Glass houses
I’ve had several parents ask how best to deal with arrogance — especially in pre-teens, it seems — toward religious folks, especially extended family. “How do I keep my 13-year-old from sneering at other people for their beliefs when I frankly think they’re pretty darn sneerable myself?” That sort of thing.
It’s become such a common question that I included a story of mine in Raising Freethinkers–presumptuously inserting it into Jan’s otherwise excellent chapter titled “Secular Family, Religious World.” (Editorship has its privileges.)
In addition to clarifying the two different levels of respect about which I’ve blogged before — that ideas themselves have to earn respect, but people are inherently deserving of it — the best way to approach this is (if you’ll excuse the phrase) by inviting him who is without sin to cast the first stone.
I watch the odd bit of televangelism now and then. My son Connor (then 11) caught a few minutes of one program in which some outrageous thing was being foisted on a nodding throng. My boy reacted not to the idea itself, but by sneering at the people: “I just don’t understand how those stupid people can believe stupid things that make no sense!”
“Hmm, yeah.” I thought for a minute, then said, “Hey Con, could you go get me a Coke from the basement?”
“What?”
“A Coke. From the basement.”
“I…but…” he stammered. “Why?”
“I’m thirsty. Please.”
“But…I can’t go into the basement by myself.”
“Oh? Why not?”
“I…I just can’t!”
“Oh,” I said gently. “And…does that make sense?”
I quickly admitted to several irrational quirks of my own, like my completely over-the-top aversion to dead things (unless grilled), and my steadfast belief that M&Ms melt in your mouth but not in your hands, despite constant evidence to the contrary. There are surely many more quirks and irrationalities I carry around, but being me, it’s hard to see them. Just ask Becca what they are — then cancel your appointments for the day.
Connor and I then went after the idea in question as we always do, but he was able to do so from a less self-exalted and slightly more empathetic perch — one fallible human thinking hard and well about the errors to which we are all prone, not some glowing eminence smirking at the foibles of creatures in the mud beneath his feet.

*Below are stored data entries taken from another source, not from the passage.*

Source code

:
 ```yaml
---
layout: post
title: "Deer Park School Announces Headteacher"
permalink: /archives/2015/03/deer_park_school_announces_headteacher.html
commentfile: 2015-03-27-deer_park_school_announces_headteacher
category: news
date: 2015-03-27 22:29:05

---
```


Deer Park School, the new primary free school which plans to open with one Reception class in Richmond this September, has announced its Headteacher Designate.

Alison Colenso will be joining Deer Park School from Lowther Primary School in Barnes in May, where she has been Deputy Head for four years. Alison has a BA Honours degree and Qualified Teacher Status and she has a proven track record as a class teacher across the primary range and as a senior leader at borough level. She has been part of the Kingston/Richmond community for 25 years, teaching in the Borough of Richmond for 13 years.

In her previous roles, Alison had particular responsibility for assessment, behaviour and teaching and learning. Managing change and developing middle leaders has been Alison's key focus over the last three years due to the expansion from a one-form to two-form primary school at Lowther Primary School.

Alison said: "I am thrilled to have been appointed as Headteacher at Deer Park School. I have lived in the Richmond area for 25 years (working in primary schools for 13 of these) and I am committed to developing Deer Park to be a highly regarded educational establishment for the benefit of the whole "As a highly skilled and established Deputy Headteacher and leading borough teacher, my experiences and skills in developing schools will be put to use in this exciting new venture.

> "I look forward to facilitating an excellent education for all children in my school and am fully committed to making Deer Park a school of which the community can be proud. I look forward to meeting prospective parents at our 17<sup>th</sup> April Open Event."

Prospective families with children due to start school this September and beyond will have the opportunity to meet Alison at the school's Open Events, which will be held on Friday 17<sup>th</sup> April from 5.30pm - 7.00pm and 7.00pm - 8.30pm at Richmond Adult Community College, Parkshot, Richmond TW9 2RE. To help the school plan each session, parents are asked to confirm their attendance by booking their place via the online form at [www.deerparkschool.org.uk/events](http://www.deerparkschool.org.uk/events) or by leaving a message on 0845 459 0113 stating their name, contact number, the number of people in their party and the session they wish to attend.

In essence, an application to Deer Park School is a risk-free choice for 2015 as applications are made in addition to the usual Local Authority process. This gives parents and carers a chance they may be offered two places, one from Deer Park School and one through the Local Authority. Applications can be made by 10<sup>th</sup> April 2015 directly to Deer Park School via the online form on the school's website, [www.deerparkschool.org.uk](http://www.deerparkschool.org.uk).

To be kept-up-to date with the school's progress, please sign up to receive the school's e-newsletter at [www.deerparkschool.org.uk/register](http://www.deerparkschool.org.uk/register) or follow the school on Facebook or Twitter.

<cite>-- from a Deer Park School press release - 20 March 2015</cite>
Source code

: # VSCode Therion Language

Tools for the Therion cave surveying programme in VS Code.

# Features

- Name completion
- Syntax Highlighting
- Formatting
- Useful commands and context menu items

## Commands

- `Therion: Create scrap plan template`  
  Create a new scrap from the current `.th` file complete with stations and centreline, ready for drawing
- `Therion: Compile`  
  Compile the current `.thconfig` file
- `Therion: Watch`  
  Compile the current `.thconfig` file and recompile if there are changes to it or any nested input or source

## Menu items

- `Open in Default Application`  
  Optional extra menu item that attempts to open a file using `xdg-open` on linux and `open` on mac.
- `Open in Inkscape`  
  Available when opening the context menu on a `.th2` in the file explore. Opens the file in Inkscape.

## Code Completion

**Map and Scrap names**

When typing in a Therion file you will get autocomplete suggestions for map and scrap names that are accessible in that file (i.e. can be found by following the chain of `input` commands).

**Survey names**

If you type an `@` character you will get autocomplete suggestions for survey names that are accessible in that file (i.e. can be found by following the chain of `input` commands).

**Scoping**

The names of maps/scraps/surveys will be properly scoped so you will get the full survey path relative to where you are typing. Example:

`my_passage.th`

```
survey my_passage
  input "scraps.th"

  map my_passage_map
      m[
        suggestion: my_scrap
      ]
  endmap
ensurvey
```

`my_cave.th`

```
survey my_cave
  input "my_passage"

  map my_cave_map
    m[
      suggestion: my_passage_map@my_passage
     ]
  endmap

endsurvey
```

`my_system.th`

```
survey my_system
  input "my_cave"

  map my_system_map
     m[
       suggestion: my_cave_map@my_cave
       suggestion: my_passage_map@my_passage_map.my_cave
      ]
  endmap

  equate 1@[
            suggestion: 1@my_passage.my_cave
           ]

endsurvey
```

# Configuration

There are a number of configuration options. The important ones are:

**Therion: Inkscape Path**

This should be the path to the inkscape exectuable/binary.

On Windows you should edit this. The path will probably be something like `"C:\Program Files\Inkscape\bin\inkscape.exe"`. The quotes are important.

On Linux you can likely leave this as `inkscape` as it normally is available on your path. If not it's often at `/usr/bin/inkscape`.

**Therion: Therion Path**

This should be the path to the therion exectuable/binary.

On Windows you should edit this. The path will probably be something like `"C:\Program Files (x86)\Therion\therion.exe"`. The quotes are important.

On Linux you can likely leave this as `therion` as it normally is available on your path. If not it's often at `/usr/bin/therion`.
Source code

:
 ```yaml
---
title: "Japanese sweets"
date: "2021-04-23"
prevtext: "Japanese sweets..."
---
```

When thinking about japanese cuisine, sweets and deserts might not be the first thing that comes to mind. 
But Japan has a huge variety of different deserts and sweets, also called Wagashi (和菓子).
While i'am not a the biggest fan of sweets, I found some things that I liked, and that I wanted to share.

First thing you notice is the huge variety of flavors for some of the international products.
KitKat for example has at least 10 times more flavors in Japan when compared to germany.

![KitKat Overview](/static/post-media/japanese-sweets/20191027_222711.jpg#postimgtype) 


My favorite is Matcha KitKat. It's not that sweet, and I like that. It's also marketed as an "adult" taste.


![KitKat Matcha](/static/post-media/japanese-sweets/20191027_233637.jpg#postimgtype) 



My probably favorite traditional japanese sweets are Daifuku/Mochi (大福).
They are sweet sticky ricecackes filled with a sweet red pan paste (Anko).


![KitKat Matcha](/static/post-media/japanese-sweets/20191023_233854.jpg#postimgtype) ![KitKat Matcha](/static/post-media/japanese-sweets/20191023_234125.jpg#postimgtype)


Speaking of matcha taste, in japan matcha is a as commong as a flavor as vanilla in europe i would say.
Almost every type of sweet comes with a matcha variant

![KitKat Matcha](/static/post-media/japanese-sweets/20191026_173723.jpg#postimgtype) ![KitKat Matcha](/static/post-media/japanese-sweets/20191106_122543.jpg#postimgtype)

We all have irrational beliefs and fears. Jumping at shadows and seeing faces in tortillas is a direct consequence of our deepest wiring — and all the new software in the world will never completely fix that mess. It’s a good and great thing to try, to pull yourself as far up out of the muck as you can, but it’s delusional to ever think you’ve completely escaped it, or to sneer too thoroughly at those silly fools you imagine you’ve left behind.
Now before I get a dozen furious emails, let me be absolutely clear. Reasoned critique is a great thing, and I encourage my kids to go after any and all ideas on their merits. But eye-rolling arrogance toward those who support a given idea is not reasoned critique — and religious discourse is filled with examples of people on all sides who allow dismissive arrogance to cloud their judgment. Start with arrogance, saying, “I can’t believe how stupid they are to believe xyz” and you have one foot on Ray Comfort’s banana peel. Start instead with a little humility, saying, “I may be wrong about this, but…” and you have a much better chance of actually getting things right.
We all live in glass houses, no matter how thoroughly we think we’ve attended to our own rationality. And that’s not entirely bad. It can keep us humble and, as a bonus, increases our chances of thinking well.